One of the most important forms of support we can provide is not adding to this overwhelm, by better organizing ourselves as communities of funders and not asking for multiple separate meetings and multiple separate deliverables and separate grant documents for the same handful of groups. In Texas, the Hive Fund is excited to be part of an informal funder collaborative sharing information, aligning on strategy, doing joint meetings with grantees, and educating ourselves about less burdensome and more effective grant practices. The Hive Fund is providing long-term core support to grantee partners, and also funding network and coalition infrastructure, and spaces for grantees to build relationships with each other, repair harm, and do collaborative visioning and planning for the world we hope to create.

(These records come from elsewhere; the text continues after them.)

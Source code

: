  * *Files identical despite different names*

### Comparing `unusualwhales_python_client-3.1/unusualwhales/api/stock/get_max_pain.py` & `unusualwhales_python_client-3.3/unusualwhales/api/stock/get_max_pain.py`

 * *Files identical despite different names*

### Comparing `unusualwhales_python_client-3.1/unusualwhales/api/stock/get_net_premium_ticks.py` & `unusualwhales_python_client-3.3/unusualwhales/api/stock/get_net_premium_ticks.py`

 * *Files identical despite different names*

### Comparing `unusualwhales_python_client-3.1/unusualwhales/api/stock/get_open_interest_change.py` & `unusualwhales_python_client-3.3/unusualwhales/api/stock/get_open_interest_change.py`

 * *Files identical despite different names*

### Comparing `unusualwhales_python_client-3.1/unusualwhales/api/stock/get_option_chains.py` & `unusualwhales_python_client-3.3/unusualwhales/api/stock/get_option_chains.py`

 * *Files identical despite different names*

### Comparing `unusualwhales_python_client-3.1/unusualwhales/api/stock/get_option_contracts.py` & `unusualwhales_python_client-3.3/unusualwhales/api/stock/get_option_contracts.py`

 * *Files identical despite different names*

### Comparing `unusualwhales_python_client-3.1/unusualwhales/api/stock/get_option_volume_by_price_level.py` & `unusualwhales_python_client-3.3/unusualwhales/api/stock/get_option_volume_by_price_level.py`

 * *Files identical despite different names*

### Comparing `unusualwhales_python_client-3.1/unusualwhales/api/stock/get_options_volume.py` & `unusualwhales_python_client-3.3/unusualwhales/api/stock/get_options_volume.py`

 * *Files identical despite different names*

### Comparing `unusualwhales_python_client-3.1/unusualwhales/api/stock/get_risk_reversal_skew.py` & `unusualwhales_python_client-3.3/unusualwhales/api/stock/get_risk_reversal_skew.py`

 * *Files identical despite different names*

In Georgia, the Hive Fund is part of an emerging group of funders intentionally deepening relationships and aligning strategies in an effort to learn together, co-fund, and reduce the burden that funders put on grantees. We’re asking how we might do things differently. Some early ideas include spaces for grantee partners to engage us collectively and lay out their funding priorities to move climate justice forward, and developing funder agreements that outline how we will engage with each other and grantee partners. Our hope is to create a community committed to changing the culture of philanthropy and upending the power dynamics between grantee partners and funders that undermine the ability to work collaboratively.

 

You can read more about our learnings in our Healing Justice and Holistic Security Grantmaking and Organizational Strategy Executive Summary, and we’ll continue to use this Learning Lab as a forum for sharing ideas, successes and failures. Click here for a collection of Healing Justice and Holistic Security resources.

 

As each day brings another milestone, we’re working to ensure that our philanthropic practice aligns with the end goal not of a kinder or gentler philanthropy but of an economic and social system that no longer allows the hoarding of wealth and power that make philanthropy possible and necessary.